Goal of the exercise:
Copy every line in the records below that contains the word "relies".

====================

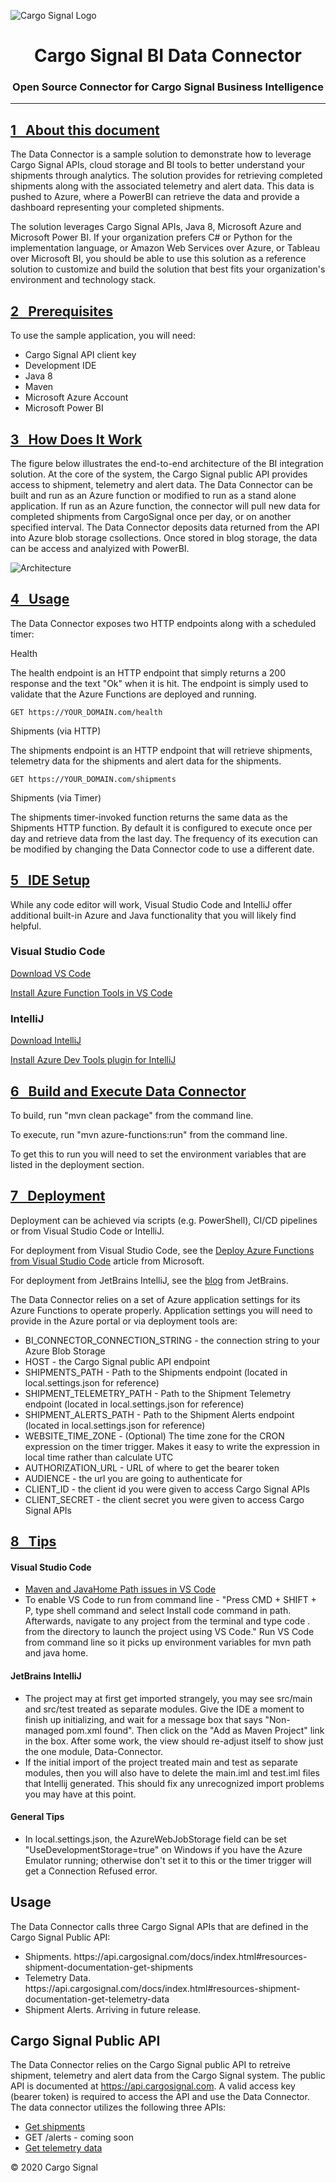 ![Cargo Signal Logo](logo-cargo-signal.png)

<h1 align="center">Cargo Signal BI Data Connector</h1>

<h3 align="center">
Open Source Connector for Cargo Signal Business Intelligence
</h3>

<hr/>

<h2><a href="#id1">1&nbsp;&nbsp;&nbsp;About this document</a></h2>
  <p>The Data Connector is a sample solution to demonstrate how to leverage Cargo Signal APIs, cloud storage and BI tools to better understand your shipments through analytics.  The solution provides for retrieving completed shipments along with the associated telemetry and alert data. This data is pushed to Azure, where a PowerBI can retrieve the data and provide a dashboard representing your completed shipments.</p>
  <p>The solution leverages Cargo Signal APIs, Java 8, Microsoft Azure and Microsoft Power BI.  If your organization prefers C# or Python for the implementation language, or Amazon Web Services over Azure, or Tableau over Microsoft BI, you should be able to use this solution as a reference solution to customize and build the solution that best fits your organization's environment and technology stack.</p>

<h2><a href="#id2">2&nbsp;&nbsp;&nbsp;Prerequisites</a></h2>
  <p>To use the sample application, you will need:</p>
  <ul>
    <li>Cargo Signal API client key</li>
    <li>Development IDE</li>
    <li>Java 8</li>
    <li>Maven</li>
    <li>Microsoft Azure Account</li>
    <li>Microsoft Power BI</li>
  </ul>

<h2><a href="#id3">3&nbsp;&nbsp;&nbsp;How Does It Work</a></h2>

The figure below illustrates the end-to-end architecture of the BI integration solution. At the core of the system, the Cargo Signal public API provides
access to shipment, telemetry and alert data. The Data Connector can be built and run as an Azure function or modified to run as a stand alone application.
If run as an Azure function, the connector will pull new data for completed shipments from CargoSignal once per day, or on another specified interval. The
Data Connector deposits data returned from the API into Azure blob storage csollections. Once stored in blog storage, the data can be access and analyized
with PowerBI.

![Architecture](architecture.png)

<h2><a href="#id4">4&nbsp;&nbsp;&nbsp;Usage</a></h2>
  <p>The Data Connector exposes two HTTP endpoints along with a scheduled timer:</p>
  <p>Health</p>
  <p>The health endpoint is an HTTP endpoint that simply returns a 200 response and the text "Ok" when it is hit.  The endpoint is simply used to validate that the Azure Functions are deployed and running.</p>

```http
GET https://YOUR_DOMAIN.com/health
```

  <p>Shipments (via HTTP)</p>
  <p>The shipments endpoint is an HTTP endpoint that will retrieve shipments, telemetry data for the shipments and alert data for the shipments.</p>

```http
GET https://YOUR_DOMAIN.com/shipments
```

  <p>Shipments (via Timer)</p>
  <p>The shipments timer-invoked function returns the same data as the Shipments HTTP function.  By default it is configured to execute once per day and retrieve data from the last day.  The frequency of its execution can be modified by changing the Data Connector code to use a different date.</p>

<h2><a href="#id5">5&nbsp;&nbsp;&nbsp;IDE Setup</a></h2>
  <p>While any code editor will work, Visual Studio Code and IntelliJ offer additional built-in Azure and Java functionality that you will likely find helpful.</p>
  <h3>Visual Studio Code</h3> <p><a href="https://code.visualstudio.com/download">Download VS Code</a></p>
  <p><a href="https://docs.microsoft.com/en-us/azure/azure-functions/functions-run-local?tabs=macos%2Ccsharp%2Cbash#v2">Install Azure Function Tools in VS Code</a></p>
  <h3>IntelliJ </h3><p><a href="https://www.jetbrains.com/idea/download/">Download IntelliJ</a></p>
  <p><a href="https://docs.microsoft.com/en-us/azure/developer/java/toolkit-for-intellij/installation">Install Azure Dev Tools plugin for IntelliJ</a></p>

<h2><a href="#id6">6&nbsp;&nbsp;&nbsp;Build and Execute Data Connector</a></h2>
<p>To build, run "mvn clean package" from the command line.</p>
<p>To execute, run "mvn azure-functions:run" from the command line. </p>
<p>To get this to run you will need to set the environment variables that are listed in the deployment section.</p>

<h2><a href="#id7">7&nbsp;&nbsp;&nbsp;Deployment</a></h2>
<p>Deployment can be achieved via scripts (e.g. PowerShell), CI/CD pipelines or from Visual Studio Code or IntelliJ.</p>
<p>For deployment from Visual Studio Code, see the <a href="https://docs.microsoft.com/en-us/azure/developer/javascript/tutorial-vscode-serverless-node-01?tabs=bash">Deploy Azure Functions from Visual Studio Code</a> article from Microsoft.</p>
<p>For deployment from JetBrains IntelliJ, see the <a href="https://blog.jetbrains.com/dotnet/2019/05/09/building-azure-functions-sql-database-improvements-azure-toolkit-rider-2019-1/">blog</a> from JetBrains.</p>
<p>The Data Connector relies on a set of Azure application settings for its Azure Functions to operate properly.  Application settings you will need to provide in the Azure portal or via deployment tools are:</p>
<ul>
  <li>BI_CONNECTOR_CONNECTION_STRING - the connection string to your Azure Blob Storage</li>
  <li>HOST - the Cargo Signal public API endpoint</li>
  <li>SHIPMENTS_PATH - Path to the Shipments endpoint (located in local.settings.json for reference)</li>
  <li>SHIPMENT_TELEMETRY_PATH - Path to the Shipment Telemetry endpoint (located in local.settings.json for reference)</li>
  <li>SHIPMENT_ALERTS_PATH - Path to the Shipment Alerts endpoint (located in local.settings.json for reference)</li>
  <li>WEBSITE_TIME_ZONE - (Optional) The time zone for the CRON expression on the timer trigger.  Makes it easy to write the expression in local time rather than calculate UTC</li>
  <li>AUTHORIZATION_URL - URL of where to get the bearer token</li>  
  <li>AUDIENCE - the url you are going to authenticate for</li>
  <li>CLIENT_ID - the client id you were given to access Cargo Signal APIs</li>
  <li>CLIENT_SECRET - the client secret you were given to access Cargo Signal APIs</li>
</ul>

<h2><a href="#id8">8&nbsp;&nbsp;&nbsp;Tips</a></h2>
<h4>Visual Studio Code</h4>
<ul>
  <li><a href="https://github.com/microsoft/azure-tools-for-java/wiki/FAQ">Maven and JavaHome Path issues in VS Code</a></li>
  <li>To enable VS Code to run from command line - "Press CMD + SHIFT + P, type shell command and select Install code command in path. Afterwards, navigate to any project from the terminal and type code . from the directory to launch the project using VS Code."  Run VS Code from command line so it picks up environment variables for mvn path and java home.</li>
</ul>
<h4>JetBrains IntelliJ</h4>
<ul>
  <li>The project may at first get imported strangely, you may see src/main and src/test treated as separate modules. Give the IDE a moment to finish up initializing, and wait for a message box that says "Non-managed pom.xml found". Then click on the "Add as Maven Project" link in the box. After some work, the view should re-adjust itself to show just the one module, Data-Connector.</li>
  <li>If the initial import of the project treated main and test as separate modules, then you will also have to delete the main.iml and test.iml files that Intellij generated. This should fix any unrecognized import problems you may have at this point.</li>
</ul>
<h4>General Tips</h4>
<ul>
  <li>In local.settings.json, the AzureWebJobStorage field can be set "UseDevelopmentStorage=true" on Windows if you have the Azure Emulator running; otherwise don't set it to this or the timer trigger will get a Connection Refused error.</li>
</ul>

## Usage

The Data Connector calls three Cargo Signal APIs that are defined in the Cargo Signal Public API:

<ul>
  <li>Shipments.  https://api.cargosignal.com/docs/index.html#resources-shipment-documentation-get-shipments</li>
  <li>Telemetry Data.  https://api.cargosignal.com/docs/index.html#resources-shipment-documentation-get-telemetry-data</li>
  <li>Shipment Alerts.  Arriving in future release.</li>
</ul>

## Cargo Signal Public API

The Data Connector relies on the Cargo Signal public API to retreive shipment, telemetry and alert data from the Cargo Signal system. The public API is
documented at https://api.cargosignal.com. A valid access key (bearer token) is required to access the API and use the Data Connector. The data connector
utilizes the following three APIs:

* [Get shipments](https://api.cargosignal.com/docs/index.html#resources-shipment-documentation-get-shipments)
* GET /alerts - coming soon
* [Get telemetry data](https://api.cargosignal.com/docs/index.html#resources-shipment-documentation-get-telemetry-data)

&copy; 2020 Cargo Signal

====================

Result:
<p>The Data Connector relies on a set of Azure application settings for its Azure Functions to operate properly.  Application settings you will need to provide in the Azure portal or via deployment tools are:</p>
The Data Connector relies on the Cargo Signal public API to retreive shipment, telemetry and alert data from the Cargo Signal system. The public API is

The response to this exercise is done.